**PROBLEM STATEMENT:**
Gather all lines from the material that contain the word "Document".

**DATASET RECORDS:**

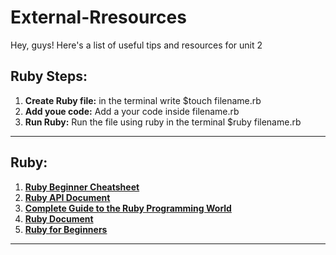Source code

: # External-Rresources
Hey, guys! Here's a list of useful tips and resources for unit 2

## Ruby Steps:
1. **Create Ruby file:** in the terminal write $touch filename.rb
2. **Add youe code:** Add a your code inside filename.rb
3. **Run Ruby:** Run the file using ruby in the terminal $ruby filename.rb
---
## Ruby:
1. **[Ruby Beginner Cheatsheet](https://www.pragtob.info/rails-beginner-cheatsheet/#ruby-concepts)**
2. **[Ruby API Document](https://ruby-doc.org/core-2.6.5/)**
3. **[Complete Guide to the Ruby Programming World](https://rubygarage.org/blog/cool-stuff-in-ruby-language)**
4. **[Ruby Document](https://devdocs.io/ruby/)**
5. **[Ruby for Beginners](http://ruby-for-beginners.rubymonstas.org/index.html)**

---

**EXPECTED OUTPUT:**
2. **[Ruby API Document](https://ruby-doc.org/core-2.6.5/)**
4. **[Ruby Document](https://devdocs.io/ruby/)**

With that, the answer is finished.